Answer: Some people go on holiday mainly because travelling alone can be an incredibly liberating experience with the freedom to do exactly what you want to do, when you want to do, and how exactly you want to do. If you go on holiday alone, there will be no arguments, no compromises and no worrying about which place to visit and what foods to eat. Some people also prefer to go solo because they just don’t like to put up with some “annoying” habits of their fellow travellers.
Q. 4. What kind of holidays will be popular in the future?
Answer: We can debate all we want on what kind of holidays will be popular in the future, but one thing is for sure that some are going to be real “hi-tech” and much more “luxurious” than what it is in the present days. Interestingly, the popular UK newspaper, The Guardian, published a news article in 2014 on what kind of holidays would be popular in the future (in 2024, to be precise) in which it predicted that travellers will “have no need to encounter a single human being” from the moment they check into the hotel to the moment when they check out! In other words, robots will do the job. In fact, hotel rooms will be transformed into digital, hyper-interactive spaces in which even the pillows will be “embedded” with an electronic device(s) to massage your neck and wake you up in the morning! Now, if that wasn’t enough surprising for you, please wait till you read what else the newspaper had to say! Anyway, it went on saying that “the walls will display high definition images of your friends and family, hologram personal trainers will hang out with you and the shower will use sound technology to “agitate” dirt from your body, using a traffic light system to indicate when you’re clean enough to get out.” Sounds pretty cool! Doesn’t it!
Q. 5. Is it better to take a holiday in your own country or in a foreign country? Why?
Answer: I would say that I would prefer to take a holiday in my own country since my country has pretty much everything from blue and beautiful oceans to mountains and from snow to plenty of green spaces and plenty of unique architectures. In fact, my country is among the top 10 visited countries in the world with more than 30 million travellers visiting it every year.
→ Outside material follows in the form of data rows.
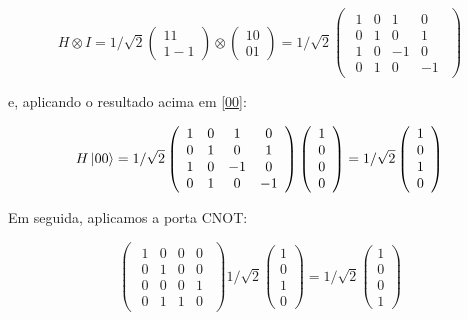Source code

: \documentclass[11pt,oneside,brazil,hidelinks,article,sumario=tradicional,a4paper]{abntex2}
\begin{document}
\begin{equation}
H \otimes I = 1/\sqrt{2} \left(\begin{array}{l}
1 1 \\
1 -1 
\end{array}\right) \otimes \left(\begin{array}{l}
1 0 \\
0 1
\end{array}\right) = 1/\sqrt{2} \left(\begin{array}{l}
\begin{matrix}
1 & 0 & 1 & 0 \\
0 & 1 & 0 & 1 \\
1 & 0 & -1 & 0 \\
0 & 1 & 0 & -1
\end{matrix}
\end{array}\right)
\end{equation}

e, aplicando o resultado acima em \ref{00}:

\begin{equation}
H \ket{00} = 1/\sqrt{2} \left(\begin{array}{l}
\begin{matrix}
1 & 0 & 1 & 0 \\
0 & 1 & 0 & 1 \\
1 & 0 & -1 & 0 \\
0 & 1 & 0 & -1
\end{matrix}
\end{array}\right) \left(\begin{array}{l}
1 \\
0 \\
0 \\
0
\end{array}\right) = 1/\sqrt{2} \left(\begin{array}{l}
1 \\
0 \\
1 \\
0
\end{array}\right)
\end{equation}

Em seguida, aplicamos a porta CNOT:

\begin{equation}
\left(\begin{array}{l}
\begin{matrix}
1 & 0 & 0 & 0 \\
0 & 1 & 0 & 0 \\
0 & 0 & 0 & 1 \\
0 & 1 & 1 & 0
\end{matrix}
\end{array}\right) 
1/\sqrt{2}\left(\begin{array}{l}
1 \\
0 \\
1 \\
0
\end{array}\right) = 1/\sqrt{2} \left(\begin{array}{l}
1 \\
0 \\
0 \\
1
\end{array}\right)
\end{equation}
\end{document}
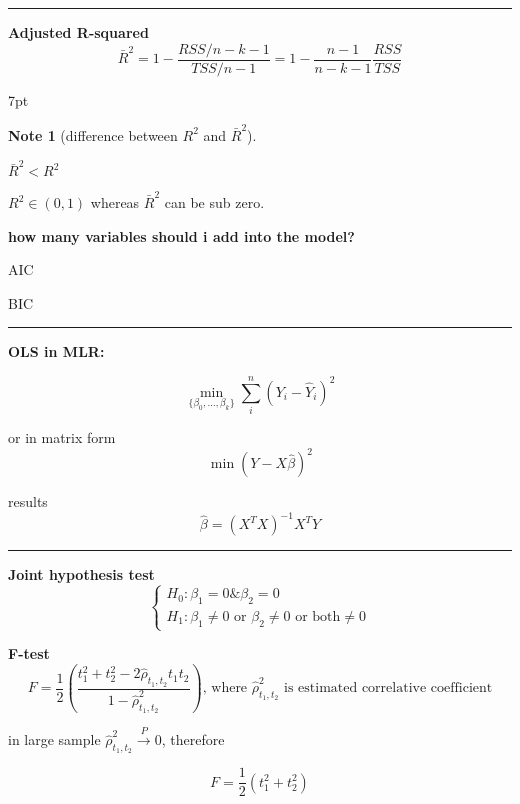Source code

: \documentclass{article}
\newcommand*\sepline{%
  \begin{center}
    \rule[1ex]{.5\textwidth}{.5pt}
  \end{center}}
\newenvironment{blueblock}{
\def\FrameCommand{
  \hspace{1pt}
    {\color{DarkBlue}
    \vrule width 2pt}
    {\color{blueshade}
    \vrule width 4pt}
  \colorbox{blueshade}
}
\MakeFramed{
  \advance
  \hsize-
  \width
  \FrameRestore}
\noindent\hspace{-4.55pt}%
\begin{adjustwidth}{}{7pt}
\vspace{2pt}\vspace{2pt}
}
{\vspace{2pt}\end{adjustwidth}\endMakeFramed}
\newtheorem{note}{Note}
\begin{document}
\sepline

\textbf{Adjusted R-squared}
\begin{equation}
  \bar R^2=1-\frac{RSS/n-k-1}{TSS/n-1}=1-\frac{n-1}{n-k-1}\frac{RSS}{TSS}
\end{equation}

\begin{blueblock}
\begin{note}[difference between $R^2$ and $\bar R^2$]
\end{note}
$\bar R^2<R^2$

$R^2 \in (0,1)$ whereas $\bar R^2 $ can be sub zero.
\end{blueblock}


\textbf{how many variables should i add into the model?}

AIC

BIC

\sepline

\textbf{OLS in MLR:}

\begin{equation}
  \min\limits_{\{\beta_0,\dots,\beta_k\}} \sum\limits_i^n (Y_i-\hat Y_i)^2
\end{equation}

or in matrix form
\begin{equation}
  \min (Y-X \hat{\beta} )^2
\end{equation}

results
\begin{equation}
  \hat{\beta}=(X^T X)^{-1}X^T Y
\end{equation}

\sepline

\textbf{Joint hypothesis test}
\begin{equation}
  \begin{cases}
    H_0: \beta_1=0 \& \beta_2=0
    \\
    H_1: \beta_1\neq 0 \text{ or } \beta_2\neq 0\text{ or both} \neq 0 
  \end{cases}
\end{equation}


\textbf{F-test}
\begin{equation}
  F=\frac{1}{2}(\frac{t_1^2+t_2^2-2 \hat \rho_{t_1,t_2} t_1 t_2 }{1-\hat \rho_{t_1,t_2}^2}) \text{, where $\hat\rho_{t_1,t_2}^2$ is estimated correlative coefficient}
\end{equation}

in large sample $\hat\rho_{t_1,t_2}^2 \stackrel{P}{\rightarrow} 0$, therefore

\begin{equation}
  F=\frac{1}{2}(t_1^2+t_2^2)
\end{equation}
\end{document}
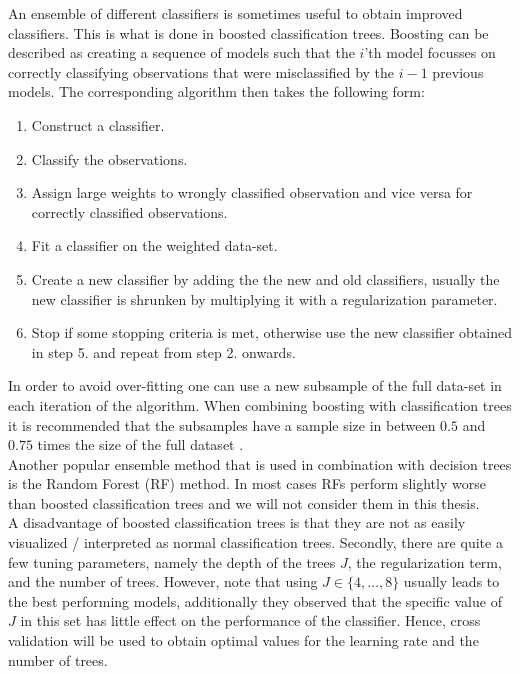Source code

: An ensemble of different classifiers is sometimes useful to obtain improved classifiers. This is what is done in boosted classification trees. Boosting can be described as creating a sequence of models such that the $i$'th model focusses on correctly classifying observations that were misclassified by the $i-1$ previous models. The corresponding algorithm then takes the following form:\\
\begin{enumerate}
\item Construct a classifier.
\item Classify the observations.
\item Assign large weights to wrongly classified observation and vice versa for correctly classified observations. 
\item Fit a classifier on the weighted data-set.
\item Create a new classifier by adding the the new and old classifiers, usually the new classifier is shrunken by multiplying it with a regularization parameter.
\item Stop if some stopping criteria is met, otherwise use the new classifier obtained in step 5. and repeat from step 2. onwards.
\end{enumerate}

In order to avoid over-fitting one can use a new subsample of the full data-set in each iteration of the algorithm. When combining boosting with classification trees it is recommended that the subsamples have a sample size in between $0.5$ and $0.75$ times the size of the full dataset \parencite{elith_working_2008}.\\

Another popular ensemble method that is used in combination with decision trees is the Random Forest (RF) method. In most cases RFs perform slightly worse than boosted classification trees \parencite{hastie_elements_2009} and we will not consider them in this thesis.\\

A disadvantage of boosted classification trees is that they are not as easily visualized / interpreted as normal classification trees. Secondly, there are quite a few tuning parameters, namely the depth of the trees $J$, the regularization term, and the number of trees. However, \cite{hastie_elements_2009} note that using $J \in \{4,\dots,8\}$ usually leads to the best performing models, additionally they observed that the specific value of $J$ in this set has little effect on the performance of the classifier. Hence, cross validation will be used to obtain optimal values for the learning rate and the number of trees.\\

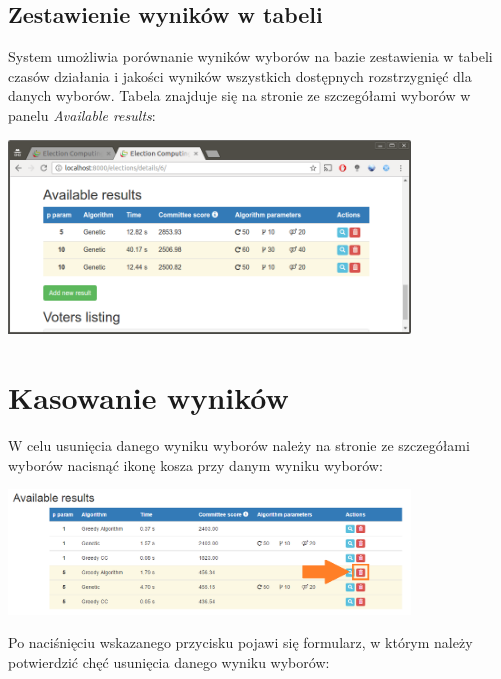 \documentclass[pdflatex,11pt]{../aghdoc_version2}
\begin{document}
\newpage
\subsection{Zestawienie wyników w tabeli}
\label{subsec:tabelazwynikami}

System umożliwia porównanie wyników wyborów na bazie zestawienia w tabeli czasów działania i jakości wyników wszystkich dostępnych rozstrzygnięć dla danych wyborów. Tabela znajduje się na stronie ze szczegółami wyborów w panelu \textit{Available results}: \\

\begin{center}
\includegraphics[width=0.8\textwidth]{pics/results-on-table.png}
\end{center}

\section{Kasowanie wyników}
\label{sec:kasowaniewynikow}
W celu usunięcia danego wyniku wyborów należy na stronie ze szczegółami wyborów nacisnąć ikonę kosza przy danym wyniku wyborów: \\

\begin{center}
\includegraphics[width=0.8\textwidth]{pics/delete_result_button.png}
\end{center}

\newpage
Po naciśnięciu wskazanego przycisku pojawi się formularz, w którym należy potwierdzić chęć usunięcia danego wyniku wyborów: \\
\end{document}
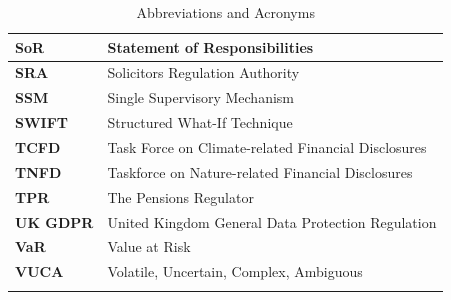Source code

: \begin{longtable}{ | >{\raggedright\arraybackslash}p{} 
                  | >{\raggedright\arraybackslash}p{} | }
        \hline
        \textbf{SoR} & Statement of Responsibilities \\
        \hline
        \textbf{SRA} & Solicitors Regulation Authority \\
        \hline
        \textbf{SSM} & Single Supervisory Mechanism \\
        \hline
        \textbf{SWIFT} & Structured What-If Technique \\
        \hline
        \textbf{TCFD} & Task Force on Climate-related Financial Disclosures \\
        \hline
        \textbf{TNFD} & Taskforce on Nature-related Financial Disclosures \\
        \hline
        \textbf{TPR} & The Pensions Regulator \\
        \hline
        \textbf{UK GDPR} & United Kingdom General Data Protection Regulation \\
        \hline
        \textbf{VaR} & Value at Risk \\
        \hline
        \textbf{VUCA} & Volatile, Uncertain, Complex, Ambiguous \\
        \hline
  \caption{Abbreviations and Acronyms}
\end{longtable}
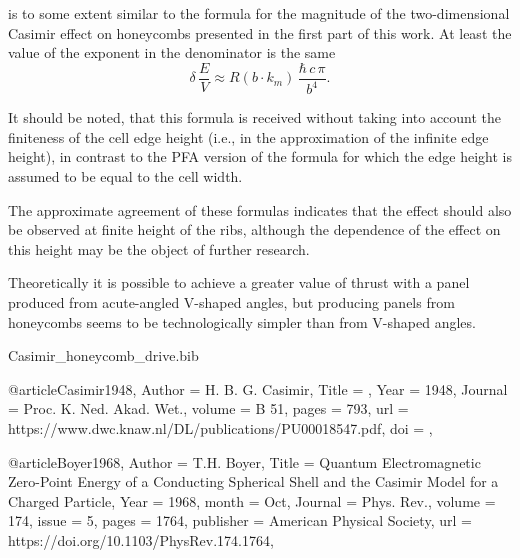 \documentclass[twoside, 10pt, ptm]{article}
\def\myfilename{Casimir_honeycomb_drive}
\begin{document}
\begin{multicols}{2}
is to some extent similar to the formula for the magnitude of the
two-dimensional Casimir effect on honeycombs presented in the first part
of this work. At least the value of the exponent in the denominator is
the same
\noindent
\begin{equation}\delta\,\frac{E}{V} \approx R\left(b \cdot k_m\right)\,\frac{\hbar\,c\,\pi}{b^4}.\end{equation}

It should be noted, that this formula is received without taking
into account the finiteness of the cell edge height (i.e., in
the approximation of the infinite edge height), in contrast to the PFA
version of the formula for which the edge height is assumed to be equal
to the cell width.

The approximate agreement of these formulas indicates that the
effect should also be observed at finite height of the ribs, although
the dependence of the effect on this height may be the object of further
research.

Theoretically it is possible to achieve a greater value of thrust with a
panel produced from acute-angled \mbox{V-shaped} angles, but producing
panels from honeycombs seems to be technologically simpler than
from \mbox{V-shaped} angles.


\begin{filecontents}{\myfilename.bib}


@article{Casimir1948,
    Author = {H. B. G. Casimir},
    Title = {},
    Year = {1948},
    Journal = {Proc. K. Ned. Akad. Wet.},
    volume = {B 51},
    pages = {793},
    url = {https://www.dwc.knaw.nl/DL/publications/PU00018547.pdf},
    doi = {},
}


@article{Boyer1968,
    Author = {T.H. Boyer},
    Title = {Quantum Electromagnetic Zero-Point Energy of a Conducting Spherical Shell and the Casimir Model for a Charged Particle},
    Year = {1968},
    month = {Oct},
    Journal = {Phys. Rev.},
    volume = {174},
    issue = {5},
    pages = {1764},
    publisher = {American Physical Society},
    url = {https://doi.org/10.1103/PhysRev.174.1764},
}


\end{filecontents}
\end{multicols}
\end{document}
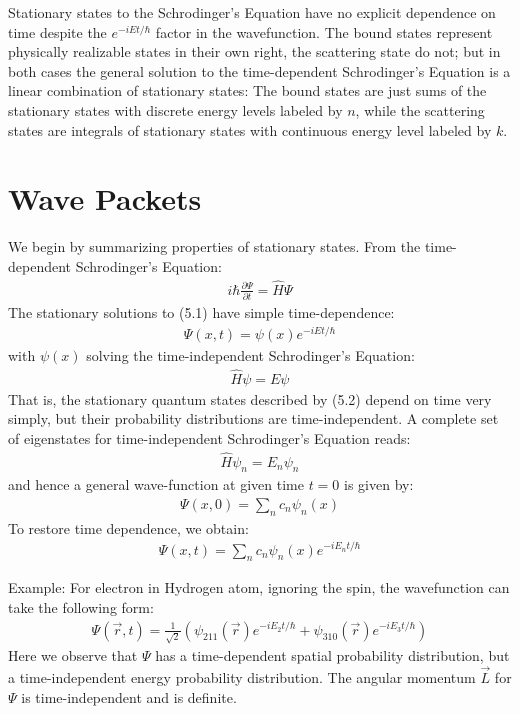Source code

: \documentclass[11pt]{book}
\theoremstyle{break}
\theoremstyle{break}
\newcommand{\pd}{\partial}
\newcommand{\example}{\color{green}Example: \color{black}}
\begin{document}
Stationary states to the Schrodinger's Equation have no explicit dependence on time despite the $e^{-iEt/\hbar}$ factor in the wavefunction. The bound states represent physically realizable states in their own right, the scattering state do not; but in both cases the general solution to the time-dependent Schrodinger's Equation is a linear combination of stationary states: The bound states are just sums of the stationary states with discrete energy levels labeled by $n$, while the scattering states are integrals of stationary states with continuous energy level labeled by $k$.\\

\newpage
\section[Wave Packets]{\color{red}Wave Packets\color{black}}
We begin by summarizing properties of stationary states. From the time-dependent Schrodinger's Equation:
\begin{align}
i\hbar \frac{\pd \Psi}{\pd t} = \hat{H}\Psi
\end{align}
The stationary solutions to (5.1) have simple time-dependence:
\begin{align}
\Psi(x,t) = \psi(x) e^{-iEt/\hbar}
\end{align}
with $\psi(x)$ solving the time-independent Schrodinger's Equation:
\begin{align}
\hat{H}\psi = E\psi
\end{align}
That is, the stationary quantum states
described by (5.2) depend on time very simply, but their probability distributions are time-independent. A complete set of eigenstates for time-independent Schrodinger's Equation reads:
\begin{align*}
\hat{H}\psi_n = E_n \psi_n
\end{align*}
and hence a general wave-function at given time $t =0$ is given by:
\begin{align*}
\Psi(x,0) = \sum_n c_n \psi_n (x)
\end{align*}
To restore time dependence, we obtain:
\begin{align*}
\Psi(x,t) = \sum_n c_n \psi_n(x) e^{-iE_nt/\hbar}
\end{align*}

\example For electron in Hydrogen atom, ignoring the spin, the wavefunction can take the following form:
\begin{align*}
\Psi(\vec{r},t) = \frac{1}{\sqrt{2}} \left( \psi_{211}(\vec{r})e^{-iE_2t/\hbar} + \psi_{310}(\vec{r})e^{-iE_3t/\hbar}\right)
\end{align*}
Here we observe that $\Psi$ has a time-dependent spatial probability distribution, but a time-independent energy probability distribution. The angular momentum $\vec{L}$ for $\Psi$ is time-independent and is definite. \\
\end{document}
So, I would rather be interested to see my own beautiful country than some distant foreign lands. Besides, I would certainly feel more comfortable and secured when having holidays in my own country. On top of that, I haven’t also travelled to most areas and locations in my own country since it has a rather large area. So, if I visit some of those locations, the chances are I will get to see something very unique right here in my own country without ever needing to see them in another country. Of course, I have nothing against visiting another country, but, given what I already have in my country, I would always prefer my own country as a popular holiday destination over others.
Q. 6. What problems can people have on holiday in a foreign country?
Answer: People can have a number of problems, especially if they don’t know the language of the locals, when enjoying a holiday in a foreign country. For example, you may lose your important stuff, or you yourself might get lost in the process of travelling from one place to another, and you would be in real trouble if you couldn’t communicate your problems properly to the locals. You would also have trouble getting used to the food of a foreign land no matter how “exotic” and delicious they may sound. However, the biggest problem of having holidays in a foreign country would be getting really sick. With no family or close friends (considering that you are travelling alone) and no proper health insurance policy, your life could be in real danger in a foreign country if you were ever to fall sick.
IELTS Speaking Part 3 topic: Technology.
1. Describe the advantages and disadvantages of modern technology.
2. In what ways has technology changed your society?
3. How has technology changed the way we communicate?
4. How has technology changed the nature of long-distance relationships?
5. What are the limitations of technology when it comes to interpersonal relationships?
6. How could technology be considered a hindrance for us? Can we overcome it?
Q. 1. Describe the advantages and disadvantages of modern technology.
Answer: Modern technology today is an integral part of our lives, and therefore, we will have to live with it whether we like it or not.
Among the advantages of modern technology, I can say that it has made our lives much easier than it used to be ever before a few decades ago. It has revolutionized our production systems in all kinds of businesses and industries by increasing the output, quality and efficiency at all levels. The advancement in the communication technology, with the advent of the internet, has made communication among us so easy and fast that we can actually talk to each other on video even if we are a world apart from each other. Besides, modern technologies also made it pretty easy for us to get access to virtually any kind of information at any time and anywhere through smart gadgets like the iPad, iPhone, Galaxy tablets and etc. Finally, the use of modern technology has also made it very easy for us to travel long distances really fast. In fact, nowadays, we can travel a 10 miles distance within just a few minutes, if not any lesser, by using electric trains, aeroplanes and fast cars which were almost impossible even a few decades ago.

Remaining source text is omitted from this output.